Start of RECORDED INFORMATION

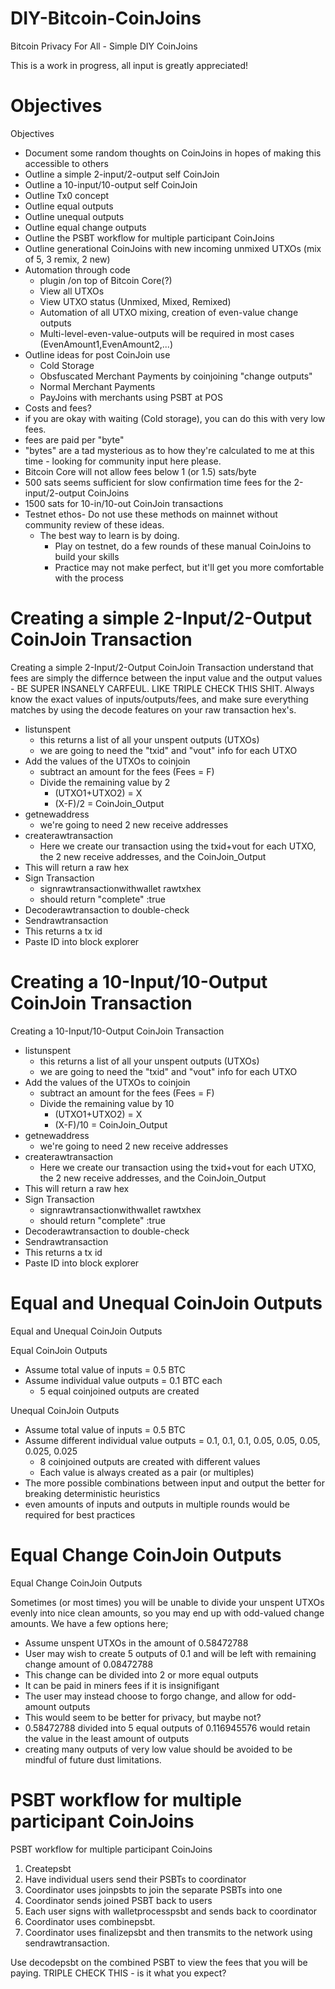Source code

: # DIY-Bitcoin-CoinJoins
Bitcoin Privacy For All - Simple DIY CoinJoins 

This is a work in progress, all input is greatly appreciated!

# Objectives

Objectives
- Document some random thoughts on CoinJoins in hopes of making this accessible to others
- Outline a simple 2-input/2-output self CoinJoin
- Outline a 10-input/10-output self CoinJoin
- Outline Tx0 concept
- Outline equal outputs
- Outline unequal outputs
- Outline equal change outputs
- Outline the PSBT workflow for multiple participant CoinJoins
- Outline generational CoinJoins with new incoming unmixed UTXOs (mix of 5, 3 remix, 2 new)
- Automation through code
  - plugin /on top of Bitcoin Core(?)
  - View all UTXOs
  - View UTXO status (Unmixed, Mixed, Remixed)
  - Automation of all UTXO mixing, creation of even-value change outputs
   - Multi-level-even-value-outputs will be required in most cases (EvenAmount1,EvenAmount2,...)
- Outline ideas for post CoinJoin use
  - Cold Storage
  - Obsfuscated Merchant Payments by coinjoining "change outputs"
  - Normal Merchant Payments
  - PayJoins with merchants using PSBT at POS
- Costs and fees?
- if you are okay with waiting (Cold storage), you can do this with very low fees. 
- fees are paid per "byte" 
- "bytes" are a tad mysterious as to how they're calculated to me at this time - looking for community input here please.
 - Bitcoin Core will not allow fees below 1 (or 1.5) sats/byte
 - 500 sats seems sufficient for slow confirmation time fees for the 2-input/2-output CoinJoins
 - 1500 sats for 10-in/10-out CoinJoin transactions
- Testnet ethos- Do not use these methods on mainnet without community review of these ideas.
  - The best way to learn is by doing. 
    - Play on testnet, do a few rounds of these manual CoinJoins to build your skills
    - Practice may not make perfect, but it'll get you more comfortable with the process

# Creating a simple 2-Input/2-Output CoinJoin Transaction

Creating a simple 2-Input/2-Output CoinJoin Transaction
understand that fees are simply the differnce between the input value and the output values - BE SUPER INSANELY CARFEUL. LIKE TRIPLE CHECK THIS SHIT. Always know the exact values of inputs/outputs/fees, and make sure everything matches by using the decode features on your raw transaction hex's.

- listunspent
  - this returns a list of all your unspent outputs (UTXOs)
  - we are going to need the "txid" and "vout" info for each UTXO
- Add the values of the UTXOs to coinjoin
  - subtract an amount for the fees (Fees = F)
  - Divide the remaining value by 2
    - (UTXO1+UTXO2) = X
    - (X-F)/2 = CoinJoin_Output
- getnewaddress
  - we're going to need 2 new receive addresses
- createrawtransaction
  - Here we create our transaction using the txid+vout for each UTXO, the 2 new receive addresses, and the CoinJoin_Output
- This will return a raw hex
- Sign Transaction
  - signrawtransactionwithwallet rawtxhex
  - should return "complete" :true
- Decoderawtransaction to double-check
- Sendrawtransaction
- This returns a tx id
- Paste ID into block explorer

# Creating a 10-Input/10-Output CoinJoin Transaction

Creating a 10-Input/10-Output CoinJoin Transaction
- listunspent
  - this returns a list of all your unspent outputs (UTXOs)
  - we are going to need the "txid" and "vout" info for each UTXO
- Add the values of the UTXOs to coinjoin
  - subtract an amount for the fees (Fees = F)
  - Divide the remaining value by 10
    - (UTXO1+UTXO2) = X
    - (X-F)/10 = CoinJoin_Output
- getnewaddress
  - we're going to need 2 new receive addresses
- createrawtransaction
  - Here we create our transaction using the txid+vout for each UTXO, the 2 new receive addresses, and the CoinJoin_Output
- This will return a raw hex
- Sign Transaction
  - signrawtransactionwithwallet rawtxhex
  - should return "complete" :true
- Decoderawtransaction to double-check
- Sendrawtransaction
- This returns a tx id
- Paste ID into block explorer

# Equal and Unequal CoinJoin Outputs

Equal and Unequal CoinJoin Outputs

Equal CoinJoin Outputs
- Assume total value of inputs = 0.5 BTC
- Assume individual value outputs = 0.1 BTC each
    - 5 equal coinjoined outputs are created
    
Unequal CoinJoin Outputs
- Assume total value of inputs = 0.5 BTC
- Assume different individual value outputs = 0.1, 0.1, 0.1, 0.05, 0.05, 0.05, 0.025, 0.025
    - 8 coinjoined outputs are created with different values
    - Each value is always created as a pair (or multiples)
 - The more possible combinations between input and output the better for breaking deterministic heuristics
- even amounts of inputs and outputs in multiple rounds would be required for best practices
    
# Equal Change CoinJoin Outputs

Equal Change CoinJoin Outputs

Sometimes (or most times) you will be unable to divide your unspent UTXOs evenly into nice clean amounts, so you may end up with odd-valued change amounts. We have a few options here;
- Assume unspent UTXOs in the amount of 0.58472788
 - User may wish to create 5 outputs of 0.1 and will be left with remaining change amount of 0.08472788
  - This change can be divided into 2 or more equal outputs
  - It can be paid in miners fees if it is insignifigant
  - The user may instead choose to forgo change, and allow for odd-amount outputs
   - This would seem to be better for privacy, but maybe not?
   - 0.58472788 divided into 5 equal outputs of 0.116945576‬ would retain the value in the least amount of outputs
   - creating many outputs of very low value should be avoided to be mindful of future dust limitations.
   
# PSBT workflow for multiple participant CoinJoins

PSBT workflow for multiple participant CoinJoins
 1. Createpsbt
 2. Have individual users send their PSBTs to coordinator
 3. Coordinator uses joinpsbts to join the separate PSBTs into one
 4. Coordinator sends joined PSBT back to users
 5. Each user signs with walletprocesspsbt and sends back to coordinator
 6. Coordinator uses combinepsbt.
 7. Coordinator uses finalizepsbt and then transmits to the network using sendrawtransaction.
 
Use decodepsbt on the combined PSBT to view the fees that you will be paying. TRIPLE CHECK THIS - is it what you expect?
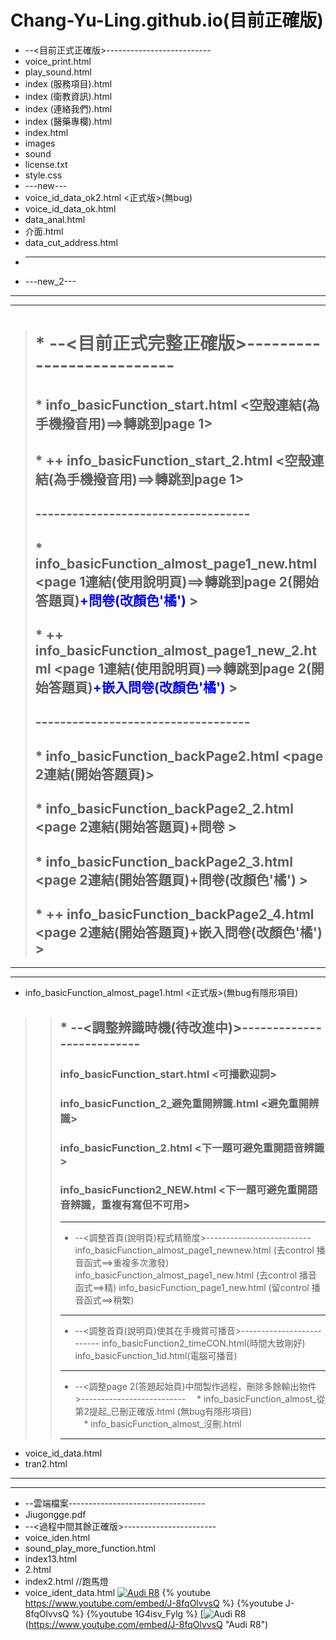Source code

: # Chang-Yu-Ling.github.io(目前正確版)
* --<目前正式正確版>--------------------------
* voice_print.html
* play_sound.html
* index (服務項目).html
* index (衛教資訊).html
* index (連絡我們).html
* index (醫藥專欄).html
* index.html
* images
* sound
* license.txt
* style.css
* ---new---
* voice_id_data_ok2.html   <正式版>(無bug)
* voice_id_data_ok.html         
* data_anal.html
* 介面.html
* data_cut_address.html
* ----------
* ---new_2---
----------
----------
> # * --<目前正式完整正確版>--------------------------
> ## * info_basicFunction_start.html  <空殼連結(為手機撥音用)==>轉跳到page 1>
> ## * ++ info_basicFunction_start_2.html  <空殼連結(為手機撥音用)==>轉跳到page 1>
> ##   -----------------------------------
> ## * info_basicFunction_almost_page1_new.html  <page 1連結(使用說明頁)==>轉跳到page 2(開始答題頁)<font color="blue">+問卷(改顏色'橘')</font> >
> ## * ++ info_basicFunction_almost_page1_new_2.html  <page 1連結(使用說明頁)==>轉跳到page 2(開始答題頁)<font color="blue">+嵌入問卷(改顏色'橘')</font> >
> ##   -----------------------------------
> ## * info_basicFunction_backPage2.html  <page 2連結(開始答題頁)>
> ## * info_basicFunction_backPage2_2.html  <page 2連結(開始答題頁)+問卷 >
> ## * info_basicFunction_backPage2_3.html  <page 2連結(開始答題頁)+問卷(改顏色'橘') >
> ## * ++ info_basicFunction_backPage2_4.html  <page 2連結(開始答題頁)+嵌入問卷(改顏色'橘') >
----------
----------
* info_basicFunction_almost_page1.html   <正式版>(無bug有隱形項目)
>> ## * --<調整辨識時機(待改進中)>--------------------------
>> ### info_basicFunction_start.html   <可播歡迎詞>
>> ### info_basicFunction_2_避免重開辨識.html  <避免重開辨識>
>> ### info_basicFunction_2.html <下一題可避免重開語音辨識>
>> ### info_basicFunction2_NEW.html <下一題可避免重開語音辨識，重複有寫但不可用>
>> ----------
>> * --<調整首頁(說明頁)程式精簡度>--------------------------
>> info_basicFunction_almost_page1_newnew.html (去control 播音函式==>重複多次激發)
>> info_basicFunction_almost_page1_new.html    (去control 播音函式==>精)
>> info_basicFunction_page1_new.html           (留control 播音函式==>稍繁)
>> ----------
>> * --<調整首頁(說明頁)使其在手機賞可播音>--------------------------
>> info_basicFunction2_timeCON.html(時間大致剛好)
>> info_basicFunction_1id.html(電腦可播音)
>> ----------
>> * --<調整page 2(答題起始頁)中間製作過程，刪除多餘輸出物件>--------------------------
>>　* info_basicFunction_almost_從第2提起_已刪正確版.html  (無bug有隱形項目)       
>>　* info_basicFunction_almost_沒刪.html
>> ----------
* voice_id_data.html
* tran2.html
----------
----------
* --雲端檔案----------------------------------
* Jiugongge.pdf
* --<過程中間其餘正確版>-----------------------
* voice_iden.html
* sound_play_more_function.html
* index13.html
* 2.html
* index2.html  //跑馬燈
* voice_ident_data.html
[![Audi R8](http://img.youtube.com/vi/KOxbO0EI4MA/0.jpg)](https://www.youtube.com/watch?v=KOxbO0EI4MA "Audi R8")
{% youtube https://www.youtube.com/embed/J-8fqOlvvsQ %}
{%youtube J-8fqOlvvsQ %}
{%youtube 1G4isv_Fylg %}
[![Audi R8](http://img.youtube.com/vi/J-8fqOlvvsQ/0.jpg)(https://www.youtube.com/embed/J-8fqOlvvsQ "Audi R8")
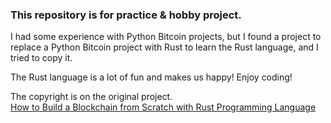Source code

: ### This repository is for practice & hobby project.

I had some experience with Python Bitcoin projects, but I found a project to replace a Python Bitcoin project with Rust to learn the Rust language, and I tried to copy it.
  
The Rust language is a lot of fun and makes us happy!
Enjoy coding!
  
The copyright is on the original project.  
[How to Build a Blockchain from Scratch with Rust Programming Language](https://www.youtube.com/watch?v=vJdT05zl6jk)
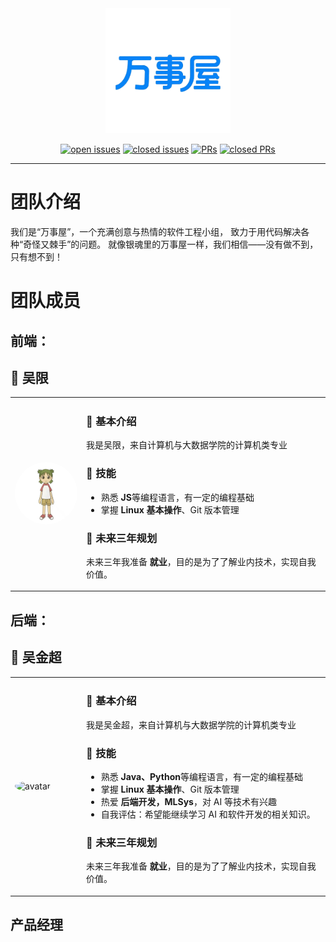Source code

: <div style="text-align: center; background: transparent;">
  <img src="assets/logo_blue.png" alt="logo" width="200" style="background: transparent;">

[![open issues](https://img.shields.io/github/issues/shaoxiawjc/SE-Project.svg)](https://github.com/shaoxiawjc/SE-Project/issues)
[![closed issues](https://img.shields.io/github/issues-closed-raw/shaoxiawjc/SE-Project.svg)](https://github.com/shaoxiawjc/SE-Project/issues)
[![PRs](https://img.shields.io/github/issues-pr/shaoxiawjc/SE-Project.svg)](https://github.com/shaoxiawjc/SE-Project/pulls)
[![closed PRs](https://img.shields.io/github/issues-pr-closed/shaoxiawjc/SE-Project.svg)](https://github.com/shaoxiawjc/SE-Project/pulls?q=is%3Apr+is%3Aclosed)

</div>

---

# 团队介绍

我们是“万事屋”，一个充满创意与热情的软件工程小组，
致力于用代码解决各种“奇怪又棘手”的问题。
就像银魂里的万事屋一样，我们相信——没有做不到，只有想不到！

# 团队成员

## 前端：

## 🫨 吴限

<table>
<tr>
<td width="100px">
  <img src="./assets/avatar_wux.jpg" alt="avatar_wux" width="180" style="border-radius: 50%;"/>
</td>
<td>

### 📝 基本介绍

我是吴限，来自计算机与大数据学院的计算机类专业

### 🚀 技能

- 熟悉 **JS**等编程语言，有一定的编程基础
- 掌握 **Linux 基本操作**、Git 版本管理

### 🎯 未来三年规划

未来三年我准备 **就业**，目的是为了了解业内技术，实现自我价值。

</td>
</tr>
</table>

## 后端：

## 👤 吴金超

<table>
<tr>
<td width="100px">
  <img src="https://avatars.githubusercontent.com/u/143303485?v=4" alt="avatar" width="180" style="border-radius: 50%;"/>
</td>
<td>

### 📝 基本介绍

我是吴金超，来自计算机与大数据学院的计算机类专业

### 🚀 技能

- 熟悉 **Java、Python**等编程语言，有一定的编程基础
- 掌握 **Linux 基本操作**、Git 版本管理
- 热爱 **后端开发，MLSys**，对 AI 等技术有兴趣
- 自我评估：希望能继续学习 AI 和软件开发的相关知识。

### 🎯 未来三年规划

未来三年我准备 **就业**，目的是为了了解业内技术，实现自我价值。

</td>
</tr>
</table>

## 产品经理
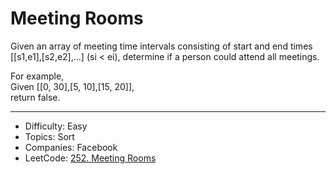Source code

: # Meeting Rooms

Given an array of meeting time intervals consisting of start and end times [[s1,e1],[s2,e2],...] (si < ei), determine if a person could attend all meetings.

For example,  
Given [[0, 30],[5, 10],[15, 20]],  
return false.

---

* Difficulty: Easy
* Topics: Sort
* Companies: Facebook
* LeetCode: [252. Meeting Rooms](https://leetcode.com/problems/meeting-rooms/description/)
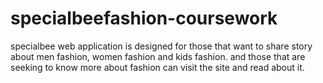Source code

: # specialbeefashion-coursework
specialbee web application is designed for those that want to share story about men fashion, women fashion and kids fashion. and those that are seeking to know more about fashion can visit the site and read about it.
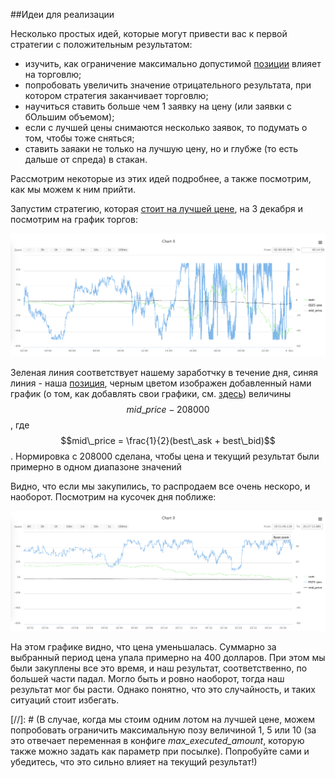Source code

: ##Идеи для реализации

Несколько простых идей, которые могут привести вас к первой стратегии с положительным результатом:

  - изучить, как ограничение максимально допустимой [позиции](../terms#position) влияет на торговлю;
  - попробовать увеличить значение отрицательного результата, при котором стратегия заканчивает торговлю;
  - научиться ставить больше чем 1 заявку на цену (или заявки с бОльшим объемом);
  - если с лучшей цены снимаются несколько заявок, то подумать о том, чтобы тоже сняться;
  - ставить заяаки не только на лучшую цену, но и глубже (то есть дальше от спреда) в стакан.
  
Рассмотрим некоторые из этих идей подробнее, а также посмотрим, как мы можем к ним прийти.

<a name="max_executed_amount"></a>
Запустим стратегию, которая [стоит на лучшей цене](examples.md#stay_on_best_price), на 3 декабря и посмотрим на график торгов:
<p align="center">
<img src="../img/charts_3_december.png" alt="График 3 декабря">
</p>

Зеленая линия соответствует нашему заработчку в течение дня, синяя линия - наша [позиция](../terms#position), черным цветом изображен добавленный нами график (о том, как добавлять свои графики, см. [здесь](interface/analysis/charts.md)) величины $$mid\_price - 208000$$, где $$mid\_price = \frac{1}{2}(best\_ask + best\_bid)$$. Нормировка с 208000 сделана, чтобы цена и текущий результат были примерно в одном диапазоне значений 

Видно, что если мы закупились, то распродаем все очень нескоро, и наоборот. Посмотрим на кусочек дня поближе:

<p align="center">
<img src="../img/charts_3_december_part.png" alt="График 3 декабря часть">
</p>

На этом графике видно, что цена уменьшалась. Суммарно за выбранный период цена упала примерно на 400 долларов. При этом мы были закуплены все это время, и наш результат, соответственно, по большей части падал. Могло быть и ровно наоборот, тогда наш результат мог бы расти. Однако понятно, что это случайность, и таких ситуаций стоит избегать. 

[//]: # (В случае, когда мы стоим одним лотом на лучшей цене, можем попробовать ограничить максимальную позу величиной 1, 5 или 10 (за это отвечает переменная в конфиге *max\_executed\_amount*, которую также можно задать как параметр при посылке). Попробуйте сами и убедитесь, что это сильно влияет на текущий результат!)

End of RECORDED INFORMATION

(PROBLEM DESCRIPTION) Copy every line of the listing that contains the word "Python".

(RESULT)
I had some experience with Python Bitcoin projects, but I found a project to replace a Python Bitcoin project with Rust to learn the Rust language, and I tried to copy it.
- 熟悉 **Java、Python**等编程语言，有一定的编程基础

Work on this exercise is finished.